"The creative industries are special industries in that they exist between different worlds. Two worlds that need to communicate one with each other for any creative idea to be turned into a sustainable project: on the one side, the world of those with the passion of creativity; and on the other, the world of those with some knowledge about funding, management and the legal framework".

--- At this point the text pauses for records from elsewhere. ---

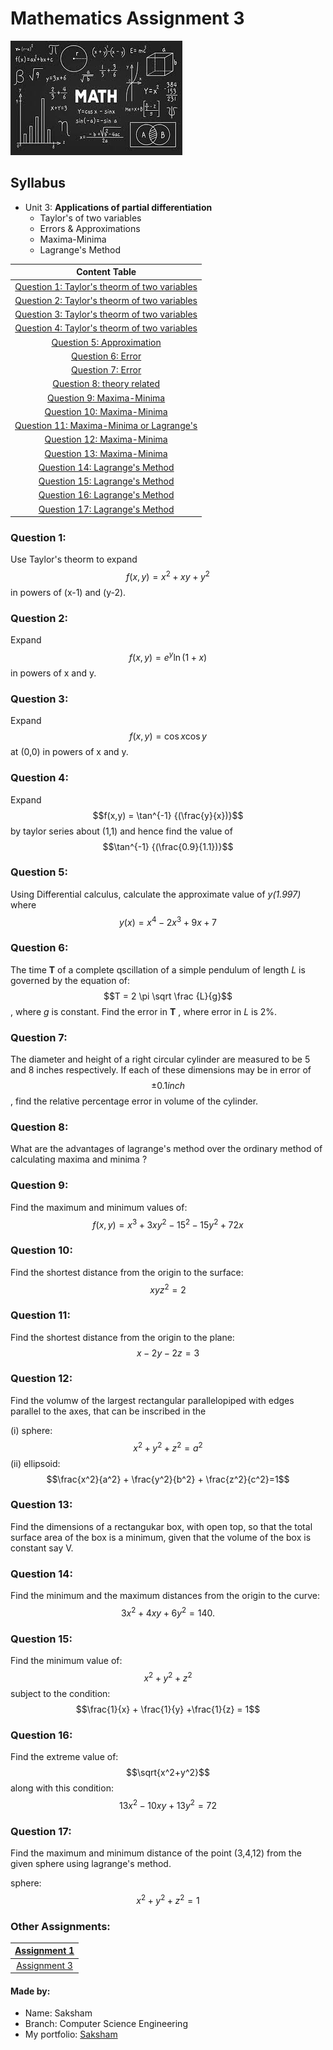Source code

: # Mathematics Assignment 3

![](maths.jpeg)

## Syllabus

- Unit 3: __Applications of partial differentiation__
  -  Taylor's of two variables
  -  Errors & Approximations
  -  Maxima-Minima
  - Lagrange's Method

| Content Table |
|:-------:|
| [Question 1: Taylor's theorm of two variables](#question-1) |
| [Question 2: Taylor's theorm of two variables](#question-2) |
| [Question 3: Taylor's theorm of two variables](#question-3) |
| [Question 4: Taylor's theorm of two variables](#question-4) |
| [Question 5: Approximation](#question-5) |
| [Question 6: Error](#question-6) |
| [Question 7: Error](#question-7) |
| [Question 8: theory related](#question-8) |
| [Question 9: Maxima-Minima](#question-9) |
| [Question 10: Maxima-Minima](#question-10) |
| [Question 11: Maxima-Minima or Lagrange's](#question-11) |
| [Question 12: Maxima-Minima](#question-12) |
| [Question 13: Maxima-Minima](#question-13) |
| [Question 14: Lagrange's Method](#question-14) |
| [Question 15: Lagrange's Method](#question-15) |
| [Question 16: Lagrange's Method](#question-16) |
| [Question 17: Lagrange's Method](#question-17) |


### Question 1:

Use Taylor's theorm to expand $$f(x,y) = x^2 + xy + y^2$$ in powers of (x-1) and (y-2).



### Question 2:

Expand $$f(x,y) = e^y \ln (1+x)$$ in powers of x and y.

### Question 3: 

Expand $$f(x,y)= \cos{x} \cos{y}$$ at (0,0) in powers of x and y.

### Question 4:

Expand $$f(x,y) = \tan^{-1} {(\frac{y}{x})}$$ by taylor series about (1,1) and hence find the value of $$\tan^{-1} {(\frac{0.9}{1.1})}$$

### Question 5: 

Using Differential calculus, calculate the approximate value of _y(1.997)_ where $$y(x) = x^4 - 2x^3 + 9x +7$$

### Question 6: 

The time __T__ of a complete qscillation of a simple pendulum of length _L_ is governed by the equation of:
 $$T = 2 \pi \sqrt \frac {L}{g}$$ 
 , where _g_ is constant. Find the error in __T__ , where error in _L_ is 2%.

### Question 7: 

The diameter and height of a right circular cylinder are measured to be  5 and 8 inches respectively. If each of these dimensions may be in error of $$\pm 0.1 inch$$, find the relative percentage error in volume of the cylinder.

### Question 8:
What are the advantages of lagrange's method over the ordinary method of calculating maxima and minima ?

### Question 9: 

Find the maximum and minimum values of:
$$f(x,y)= x^3 + 3xy^2 -15^2 -15y^2 + 72x$$

### Question 10: 

Find the shortest distance from the origin to the surface:
$$xyz^2=2$$

### Question 11: 

Find the shortest distance from the origin to the plane: 
$$x-2y-2z=3$$

### Question 12: 

Find the volumw of the largest rectangular parallelopiped with edges parallel to the axes, that can be inscribed in the 

(i) sphere:
 $$x^2+y^2+z^2=a^2$$
(ii) ellipsoid:
 $$\frac{x^2}{a^2} + \frac{y^2}{b^2} + \frac{z^2}{c^2}=1$$

### Question 13: 

Find the dimensions of a rectangukar box, with open top, so that the total surface area of the box is a minimum, given that the volume of the box is constant say V.

### Question 14: 

Find the minimum and the maximum distances from the origin to the curve:
$$3x^2+4xy+6y^2=140.$$

### Question 15: 

Find the minimum value of:
$$x^2+y^2+z^2$$
subject to the condition: 
$$\frac{1}{x} + \frac{1}{y} +\frac{1}{z} = 1$$ 


### Question 16: 

Find the extreme value of:
$$\sqrt{x^2+y^2}$$
along with this condition:  
$$13x^2-10xy+13y^2=72$$

### Question 17: 

Find the maximum and minimum distance of the point (3,4,12) from the given sphere using lagrange's method.

sphere: 
$$x^2+y^2+z^2=1$$


### Other Assignments:

|[Assignment 1](https://saksham3736.github.io/mathematics/)|
|:---------------------------------------------------------:|
|[Assignment 3](https://saksham3736.github.io/mathematics2/)|

#### Made by:
- Name: Saksham
- Branch: Computer Science Engineering
- My portfolio: [Saksham](https://saksham3736.github.io)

Image: CUMEDIAE Co-Founder and CEO Ignasi Guardians, image courtesy to CUMEDIAE
CUMEDIAE, Culture and Media Agency Europe aisbl, is a Brussels based international non-profit agency providing much needed consultancy for projects and initiatives that increase the impact of the creative industries across Europe and beyond. They are both a consultancy and a non-profit agency, helping creative practitioners to connect with people and organisations who can ensure that their work has impact and that they understand and can navigate funding channels, and other business aspects of the creative industries. CUMEDIAE also supports research and analysis projects which demonstrate the value and importance of the creative sectors.
CUMEDIAE Co-Founder and CEO Ignasi Guardians, image courtesy to CUMEDIAE
CUMEDIAE was founded under the direct influence of the UNESCO 2005 Convention on Cultural diversity objectives and guiding principles. The structure was founded by a group of European professionals with long experience in the field of cultural management and cultural policy.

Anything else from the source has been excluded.